Anomaly detection and alerting are related, but they are not the same thing. An anomaly is a deviation from normal expectations. When looking at your analytics data, an anomaly can be the symptom of many things. It could be a business issue, a technical variation, or simply a seasonal shift.

You should not react to an anomaly the same way you react to an alert. You raise an alert when you judge that an anomaly needs to be addressed properly.

ARIMA-based anomaly detection is useful, but it is not free of false positives and false negatives. Receiving an anomaly signal is a call for investigation; an alert is a signal that an incident has occurred and requires action.

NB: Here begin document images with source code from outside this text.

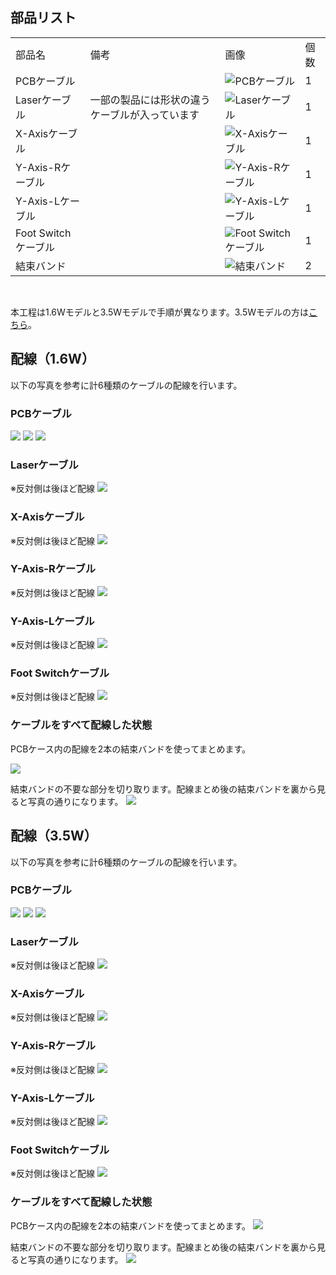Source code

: ## 部品リスト
<table class="packing-list">
<tbody>
<tr>
<td>部品名</td>
<td>備考</td>
<td class="packing-img">画像</td>
<td>個数</td>
</tr>
<tr>
<td>PCBケーブル</td>
<td></td>
<td><img src="./images/06/p6-9.jpg" alt="PCBケーブル"></td>
<td>1</td>
</tr>
<tr>
<td>Laserケーブル</td>
<td>一部の製品には形状の違うケーブルが入っています</td>
<td><img src="./images/06/p6-10.jpg" alt="Laserケーブル"></td>
<td>1</td>
</tr>
<tr>
<td>X-Axisケーブル</td>
<td></td>
<td><img src="./images/06/p6-11.jpg" alt="X-Axisケーブル"></td>
<td>1</td>
</tr>
<tr>
<td>Y-Axis-Rケーブル</td>
<td></td>
<td><img src="./images/06/p6-12.jpg" alt="Y-Axis-Rケーブル"></td>
<td>1</td>
</tr>
<tr>
<td>Y-Axis-Lケーブル</td>
<td></td>
<td><img src="./images/06/p6-13.jpg" alt="Y-Axis-Lケーブル"></td>
<td>1</td>
</tr>
<tr>
<td>Foot Switchケーブル</td>
<td></td>
<td><img src="./images/06/p6-14.jpg" alt="Foot Switchケーブル"></td>
<td>1</td>
</tr>
<tr>
<td>結束バンド</td>
<td></td>
<td><img src="./images/06/p6-8.jpg" alt="結束バンド"></td>
<td>2</td>
</tr>
</tbody>
</table>

<br>

本工程は1.6Wモデルと3.5Wモデルで手順が異なります。3.5Wモデルの方は<a href="#35W">こちら</a>。

## 配線（1.6W）
以下の写真を参考に計6種類のケーブルの配線を行います。

### PCBケーブル
<img src="./images/06/mini-300mm_06_01.jpg">

<img src="./images/06/mini-300mm_06_02.jpg">

<img src="./images/06/mini-300mm_06_03.jpg">

### Laserケーブル
※反対側は後ほど配線
<img src="./images/06/mini-300mm_06_04.jpg">

### X-Axisケーブル
※反対側は後ほど配線
<img src="./images/06/mini-300mm_06_05.jpg">

### Y-Axis-Rケーブル
※反対側は後ほど配線
<img src="./images/06/mini-300mm_06_06.jpg">

### Y-Axis-Lケーブル
※反対側は後ほど配線
<img src="./images/06/mini-300mm_06_07.jpg">

### Foot Switchケーブル
※反対側は後ほど配線
<img src="./images/06/mini-300mm_06_08.jpg">

### ケーブルをすべて配線した状態
PCBケース内の配線を2本の結束バンドを使ってまとめます。

<img src="./images/06/mini-300mm_06_09.jpg">

結束バンドの不要な部分を切り取ります。配線まとめ後の結束バンドを裏から見ると写真の通りになります。
<img src="./images/06/mini-300mm_06_10.jpg">

## 配線（3.5W）
以下の写真を参考に計6種類のケーブルの配線を行います。
### PCBケーブル
<img src="./images/06/mini-300mm_06_12.jpg">

<img src="./images/06/mini-300mm_06_13.jpg">

<img src="./images/06/mini-300mm_06_14.jpg">

### Laserケーブル
※反対側は後ほど配線
<img src="./images/06/mini-300mm_06_15.jpg">

### X-Axisケーブル
※反対側は後ほど配線
<img src="./images/06/mini-300mm_06_16.jpg">

### Y-Axis-Rケーブル
※反対側は後ほど配線
<img src="./images/06/mini-300mm_06_17.jpg">

### Y-Axis-Lケーブル
※反対側は後ほど配線
<img src="./images/06/mini-300mm_06_18.jpg">

### Foot Switchケーブル
※反対側は後ほど配線
<img src="./images/06/mini-300mm_06_19.jpg">

### ケーブルをすべて配線した状態
PCBケース内の配線を2本の結束バンドを使ってまとめます。
<img src="./images/06/mini-300mm_06_20.jpg">

結束バンドの不要な部分を切り取ります。配線まとめ後の結束バンドを裏から見ると写真の通りになります。
<img src="./images/06/mini-300mm_06_10.jpg">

To use this module effectively, it is important to understand the distinction between these two concepts before building alert logic on top of the anomaly detection output.

How they work together

A practical setup is a two-layer design:

  1. Detection layer: produce anomaly candidates from data.
  2. Alerting layer: apply business rules and notify only when action is needed.

Example:

  • Detection says: conversion rate for one channel is outside expected bounds.
  • Alerting rule says: trigger only if this persists for 2+ days and impacts revenue above a threshold.
  1. Use anomaly_detection_report as the detection source of truth.
  2. Define downstream alert criteria by case, metric criticality, and persistence.
  3. Track alert precision and tune thresholds (anomaly_prob_threshold, strong-series criteria).
  4. Keep a suppression list for known seasonal or campaign-driven spikes.